(Given records begins)

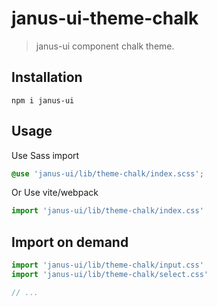 # janus-ui-theme-chalk

> janus-ui component chalk theme.

## Installation

```shell
npm i janus-ui
```

## Usage

Use Sass import

```css
@use 'janus-ui/lib/theme-chalk/index.scss';
```

Or Use vite/webpack

```javascript
import 'janus-ui/lib/theme-chalk/index.css'
```

## Import on demand

```javascript
import 'janus-ui/lib/theme-chalk/input.css'
import 'janus-ui/lib/theme-chalk/select.css'

// ...
```
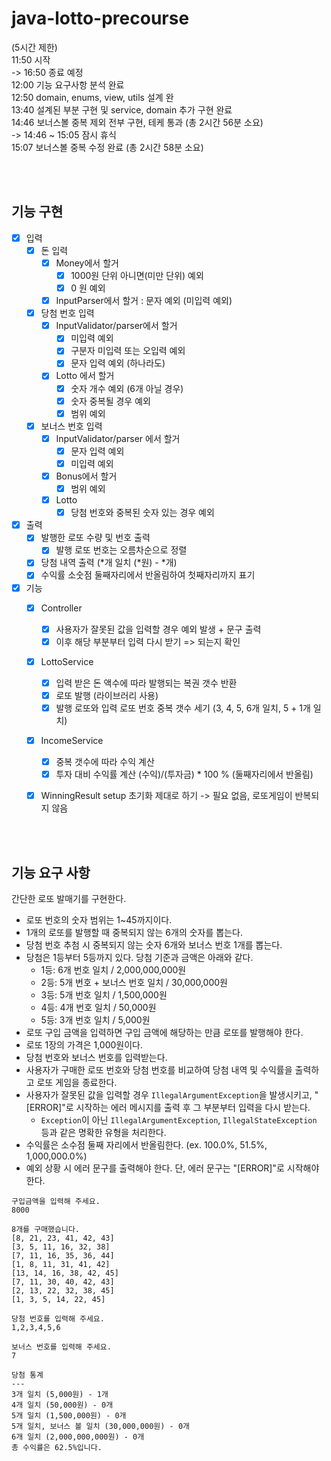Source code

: # java-lotto-precourse
(5시간 제한) <br>
11:50 시작 <br>
-> 16:50 종료 예정 <br>
12:00 기능 요구사항 분석 완료 <br>
12:50 domain, enums, view, utils 설계 완 <br>
13:40 설계된 부분 구현 및 service, domain 추가 구현 완료 <br>
14:46 보너스볼 중복 제외 전부 구현, 테케 통과 (총 2시간 56분 소요) <br>
-> 14:46 ~ 15:05 잠시 휴식 <br>
15:07 보너스볼 중복 수정 완료 (총 2시간 58분 소요) <br>

<br><br>

## 기능 구현
- [X] 입력
    - [X] 돈 입력
        - [X] Money에서 할거 
          - [X] 1000원 단위 아니면(미만 단위) 예외
          - [X] 0 원 예외
        - [X] InputParser에서 할거 : 문자 예외 (미입력 예외)
    - [X] 당첨 번호 입력
        - [X] InputValidator/parser에서 할거 
          - [X] 미입력 예외
          - [X] 구분자 미입력 또는 오입력 예외
          - [X] 문자 입력 예외 (하나라도)
        - [X] Lotto 에서 할거
          - [X] 숫자 개수 예외 (6개 아닐 경우)
          - [X] 숫자 중복될 경우 예외
          - [X] 범위 예외
    - [X] 보너스 번호 입력
        - [X] InputValidator/parser 에서 할거 
          - [X] 문자 입력 예외
          - [X] 미입력 예외
        - [X] Bonus에서 할거
          - [X] 범위 예외
        - [X] Lotto
          - [X] 당첨 번호와 중복된 숫자 있는 경우 예외
 - [X] 출력
    - [X] 발행한 로또 수량 및 번호 출력
        - [X] 발행 로또 번호는 오름차순으로 정렬
    - [X] 당첨 내역 출력 (*개 일치 (*원) - *개)
    - [X] 수익률 소숫점 둘째자리에서 반올림하여 첫째자리까지 표기
 - [X] 기능
    - [X] Controller
      - [X] 사용자가 잘못된 값을 입력할 경우 예외 발생 + 문구 출력
      - [X] 이후 해당 부분부터 입력 다시 받기 => 되는지 확인
    - [X] LottoService
      - [X] 입력 받은 돈 액수에 따라 발행되는 복권 갯수 반환
      - [X] 로또 발행 (라이브러리 사용)
      - [X] 발행 로또와 입력 로또 번호 중복 갯수 세기 (3, 4, 5, 6개 일치, 5 + 1개 일치)
    - [X] IncomeService
      - [X] 중복 갯수에 따라 수익 계산
      - [X] 투자 대비 수익률 계산 (수익)/(투자금) * 100 % (둘째자리에서 반올림)
    - [X] WinningResult setup 초기화 제대로 하기 -> 필요 없음, 로또게임이 반복되지 않음


<br><br>


## 기능 요구 사항

간단한 로또 발매기를 구현한다.

- 로또 번호의 숫자 범위는 1~45까지이다.
- 1개의 로또를 발행할 때 중복되지 않는 6개의 숫자를 뽑는다.
- 당첨 번호 추첨 시 중복되지 않는 숫자 6개와 보너스 번호 1개를 뽑는다.
- 당첨은 1등부터 5등까지 있다. 당첨 기준과 금액은 아래와 같다.
    - 1등: 6개 번호 일치 / 2,000,000,000원
    - 2등: 5개 번호 + 보너스 번호 일치 / 30,000,000원
    - 3등: 5개 번호 일치 / 1,500,000원
    - 4등: 4개 번호 일치 / 50,000원
    - 5등: 3개 번호 일치 / 5,000원
- 로또 구입 금액을 입력하면 구입 금액에 해당하는 만큼 로또를 발행해야 한다.
- 로또 1장의 가격은 1,000원이다.
- 당첨 번호와 보너스 번호를 입력받는다.
- 사용자가 구매한 로또 번호와 당첨 번호를 비교하여 당첨 내역 및 수익률을 출력하고 로또 게임을 종료한다.
- 사용자가 잘못된 값을 입력할 경우 `IllegalArgumentException`을 발생시키고, "[ERROR]"로 시작하는 에러 메시지를 출력 후 그 부분부터 입력을 다시 받는다.
    - `Exception`이 아닌 `IllegalArgumentException`, `IllegalStateException` 등과 같은 명확한 유형을 처리한다.
- 수익률은 소수점 둘째 자리에서 반올림한다. (ex. 100.0%, 51.5%, 1,000,000.0%)
- 예외 상황 시 에러 문구를 출력해야 한다. 단, 에러 문구는 "[ERROR]"로 시작해야 한다.


```
구입금액을 입력해 주세요.
8000

8개를 구매했습니다.
[8, 21, 23, 41, 42, 43]
[3, 5, 11, 16, 32, 38]
[7, 11, 16, 35, 36, 44]
[1, 8, 11, 31, 41, 42]
[13, 14, 16, 38, 42, 45]
[7, 11, 30, 40, 42, 43]
[2, 13, 22, 32, 38, 45]
[1, 3, 5, 14, 22, 45]

당첨 번호를 입력해 주세요.
1,2,3,4,5,6

보너스 번호를 입력해 주세요.
7

당첨 통계
---
3개 일치 (5,000원) - 1개
4개 일치 (50,000원) - 0개
5개 일치 (1,500,000원) - 0개
5개 일치, 보너스 볼 일치 (30,000,000원) - 0개
6개 일치 (2,000,000,000원) - 0개
총 수익률은 62.5%입니다.
```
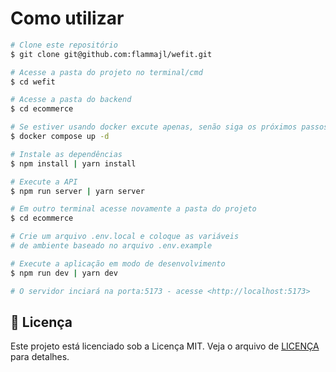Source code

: # Como utilizar

```bash
# Clone este repositório
$ git clone git@github.com:flammajl/wefit.git

# Acesse a pasta do projeto no terminal/cmd
$ cd wefit

# Acesse a pasta do backend
$ cd ecommerce

# Se estiver usando docker excute apenas, senão siga os próximos passos
$ docker compose up -d

# Instale as dependências
$ npm install | yarn install

# Execute a API
$ npm run server | yarn server

# Em outro terminal acesse novamente a pasta do projeto
$ cd ecommerce

# Crie um arquivo .env.local e coloque as variáveis
# de ambiente baseado no arquivo .env.example

# Execute a aplicação em modo de desenvolvimento
$ npm run dev | yarn dev

# O servidor inciará na porta:5173 - acesse <http://localhost:5173>
```

## 📝 Licença

Este projeto está licenciado sob a Licença MIT. Veja o arquivo de [LICENÇA](https://github.com/flammajl/wefit/blob/master/license) para detalhes.
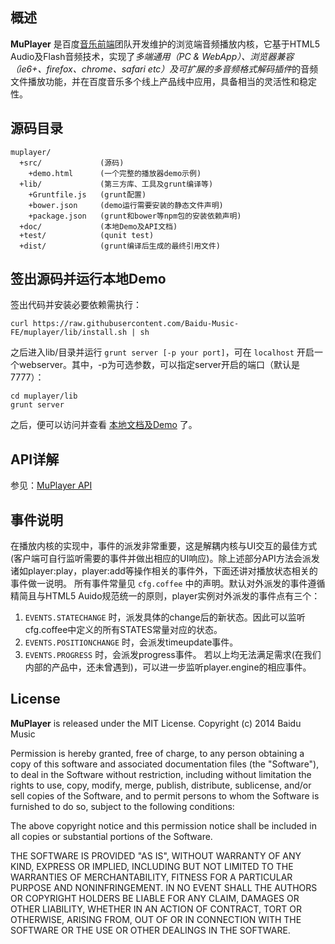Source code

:## 概述
**MuPlayer** 是百度[音乐前端](http://weibo.com/musicfe)团队开发维护的浏览端音频播放内核，它基于HTML5 Audio及Flash音频技术，实现了*多端通用（PC & WebApp）、浏览器兼容（ie6+、firefox、chrome、safari etc）及可扩展的多音频格式解码插件*的音频文件播放功能，并在百度音乐多个线上产品线中应用，具备相当的灵活性和稳定性。


## 源码目录
```text
muplayer/
  +src/             (源码)
    +demo.html      (一个完整的播放器demo示例)
  +lib/             (第三方库、工具及grunt编译等)
    +Gruntfile.js   (grunt配置)
    +bower.json     (demo运行需要安装的静态文件声明)
    +package.json   (grunt和bower等npm包的安装依赖声明)
  +doc/             (本地Demo及API文档)
  +test/            (qunit test)
  +dist/            (grunt编译后生成的最终引用文件)
```


## 签出源码并运行本地Demo
签出代码并安装必要依赖需执行：

```shell
curl https://raw.githubusercontent.com/Baidu-Music-FE/muplayer/lib/install.sh | sh
```

之后进入lib/目录并运行 `grunt server [-p your port]`，可在 `localhost` 开启一个webserver。其中，-p为可选参数，可以指定server开启的端口（默认是7777）：

```shell
cd muplayer/lib
grunt server
```

之后，便可以访问并查看 [本地文档及Demo](http://localhost:7777/) 了。


## API详解
参见：[MuPlayer API](http://labs.music.baidu.com/demo/muplayer/doc/api.html)

## 事件说明
在播放内核的实现中，事件的派发非常重要，这是解耦内核与UI交互的最佳方式 (客户端可自行监听需要的事件并做出相应的UI响应)。除上述部分API方法会派发诸如player:play，player:add等操作相关的事件外，下面还讲对播放状态相关的事件做一说明。
所有事件常量见 `cfg.coffee` 中的声明。默认对外派发的事件遵循精简且与HTML5 Auido规范统一的原则，player实例对外派发的事件点有三个：
1. `EVENTS.STATECHANGE` 时，派发具体的change后的新状态。因此可以监听cfg.coffee中定义的所有STATES常量对应的状态。
2. `EVENTS.POSITIONCHANGE` 时，会派发timeupdate事件。
3. `EVENTS.PROGRESS` 时，会派发progress事件。
若以上均无法满足需求(在我们内部的产品中，还未曾遇到)，可以进一步监听player.engine的相应事件。


## License
**MuPlayer** is released under the MIT License.
Copyright (c) 2014 Baidu Music

Permission is hereby granted, free of charge, to any person obtaining a copy of this software and associated documentation files (the "Software"), to deal in the Software without restriction, including without limitation the rights to use, copy, modify, merge, publish, distribute, sublicense, and/or sell copies of the Software, and to permit persons to whom the Software is furnished to do so, subject to the following conditions:

The above copyright notice and this permission notice shall be included in all copies or substantial portions of the Software.

THE SOFTWARE IS PROVIDED "AS IS", WITHOUT WARRANTY OF ANY KIND, EXPRESS OR IMPLIED, INCLUDING BUT NOT LIMITED TO THE WARRANTIES OF MERCHANTABILITY, FITNESS FOR A PARTICULAR PURPOSE AND NONINFRINGEMENT. IN NO EVENT SHALL THE AUTHORS OR COPYRIGHT HOLDERS BE LIABLE FOR ANY CLAIM, DAMAGES OR OTHER LIABILITY, WHETHER IN AN ACTION OF CONTRACT, TORT OR OTHERWISE, ARISING FROM, OUT OF OR IN CONNECTION WITH THE SOFTWARE OR THE USE OR OTHER DEALINGS IN THE SOFTWARE.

(Given records ends)

**Exercise requirements:** What is needed is a verbatim copy of every line in the records above from the one containing "13:40 설계된 부분" down to the one containing "- [X] InputValidator/parser에서 할거", both included, and nothing more.

**Reply:**
13:40 설계된 부분 구현 및 service, domain 추가 구현 완료 <br>
14:46 보너스볼 중복 제외 전부 구현, 테케 통과 (총 2시간 56분 소요) <br>
-> 14:46 ~ 15:05 잠시 휴식 <br>
15:07 보너스볼 중복 수정 완료 (총 2시간 58분 소요) <br>

<br><br>

## 기능 구현
- [X] 입력
    - [X] 돈 입력
        - [X] Money에서 할거 
          - [X] 1000원 단위 아니면(미만 단위) 예외
          - [X] 0 원 예외
        - [X] InputParser에서 할거 : 문자 예외 (미입력 예외)
    - [X] 당첨 번호 입력
        - [X] InputValidator/parser에서 할거 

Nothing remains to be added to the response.